Von Günther Wiesinger
Stefan Pierer übernahm KTM nach dem Bankrott 1992. Er machte das größte Motorradwerk Europas und einen Global Player daraus. Gestern zog er die Bilanz von 27 Jahren.

Bei der Eröffnung der imposanten «KTM Motohall» in Mattighofen ließ der Vorstandsvorsitzende Stefan Pierer gestern 66 Jahre Firmengeschichte Revue passieren.

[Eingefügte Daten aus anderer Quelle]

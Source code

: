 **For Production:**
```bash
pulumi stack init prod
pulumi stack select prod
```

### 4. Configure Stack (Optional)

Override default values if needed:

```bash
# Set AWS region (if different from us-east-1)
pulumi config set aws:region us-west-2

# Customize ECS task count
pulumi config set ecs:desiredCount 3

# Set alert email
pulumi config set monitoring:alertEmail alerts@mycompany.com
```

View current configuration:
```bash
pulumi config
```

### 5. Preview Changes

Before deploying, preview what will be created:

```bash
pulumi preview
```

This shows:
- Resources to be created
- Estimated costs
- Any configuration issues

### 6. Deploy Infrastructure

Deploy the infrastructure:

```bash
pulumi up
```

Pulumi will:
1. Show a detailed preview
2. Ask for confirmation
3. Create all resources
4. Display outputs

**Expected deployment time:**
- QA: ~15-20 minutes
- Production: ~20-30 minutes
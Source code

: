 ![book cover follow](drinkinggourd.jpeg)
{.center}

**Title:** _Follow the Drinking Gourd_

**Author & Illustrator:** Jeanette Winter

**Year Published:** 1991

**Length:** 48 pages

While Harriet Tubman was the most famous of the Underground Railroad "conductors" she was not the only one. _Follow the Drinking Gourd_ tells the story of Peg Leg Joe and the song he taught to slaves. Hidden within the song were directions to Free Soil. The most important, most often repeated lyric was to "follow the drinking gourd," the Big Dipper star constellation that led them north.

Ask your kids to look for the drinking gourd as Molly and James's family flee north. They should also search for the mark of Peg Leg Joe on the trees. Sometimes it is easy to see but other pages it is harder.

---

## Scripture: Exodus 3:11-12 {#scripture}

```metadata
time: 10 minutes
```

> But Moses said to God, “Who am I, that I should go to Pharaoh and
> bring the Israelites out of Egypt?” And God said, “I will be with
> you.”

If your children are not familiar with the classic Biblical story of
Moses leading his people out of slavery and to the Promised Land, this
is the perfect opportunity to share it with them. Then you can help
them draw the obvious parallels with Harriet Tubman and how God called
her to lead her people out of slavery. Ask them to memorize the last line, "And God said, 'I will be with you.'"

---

Der Steirer hat KTM nach einem Bankrott im Winter 1991/1992 auf Drängen von Motocross-Weltmeister Heinz Kinigadner übernommen. 160 Beschäftigte waren beim Neustart am 8. Januar 1992 noch im Werk, die Abnahme der geplanten Jahresproduktion von 6700 Stück wurde von den Importeuren in den USA (der 94-jährige John Penton war gestern dabei), in Italien (Farioli), von Royal Moto in Frankreich und Toni Stöcklmeier in Deutschland garantiert.

Der damalige Firmenchef Erich Trunkenpolz wollte das Familienunternehmen in den Jahren zuvor auf zusätzliche Standbeine stellen, er begann mit der Fahrraderzeugung und Kühlererfertigung.  Dadurch ging beim Kerngeschäft das Geld aus. Der Ex-ÖVP-Politiker Josef Taus sorgte mit seiner GIT Trust Holding für eine Art feindliche Übernahme und gab dem Werk durch lieblose Management-Aktionen und rätselhaften Personalentscheidungen den Rest.

Vor der Übernahme durch Taus habe KTM 1 Milliarde Schiling Umsatz und 500 Millionen Schilling Schulden gehabt, zum Zeitpunkt der Pleite sei es umgekehrt gewesen, berichten Zeitzeugen.

Übrigens: Gestern liefen sich Josef Taus und Erichs Witwe Erika wieder einmal über den Weg.

Schon im August 1991 sah Italien-KTM-Importeur Farioli den unausweichlichen Bankrott kommen. Tatsächlich legte Taus mit KTM im Dezember die größte Firmenpleite des Jahres in Österreich hin – die Schulden lagen bei 73 Millionen Euro. Hunderte Arbeitsplätze gingen verloren.

Pierer: «Ich bin damals im sogenannten Restrukturierungsgeschäft tätig gewesen. Ich wollte KTM damals restrukturieren und weitergeben. Aber zwei Personen haben mich dazu gebracht, mein unternehmerisches Leben im Innviertel zu verbringen, das waren Heinz Kinigadner und Gerald Kiska.»

Was in den 27 Jahren seither passiert ist, gilt als Paradebeispiel für unternehmerisches Geschick, Mut zum geschäftlichen Risiko, Leidenschaft für den Motorsport, Mitarbeiter-Motivation, den richtigen Riecher und viele weitere positive Eigenschaften des Konzernchefs Pierer, der inzwischen auch WP Suspension und Husqvarna gekauft oder übernommen hat und auch diese Firmen wieder zum Erfolg geführt hat.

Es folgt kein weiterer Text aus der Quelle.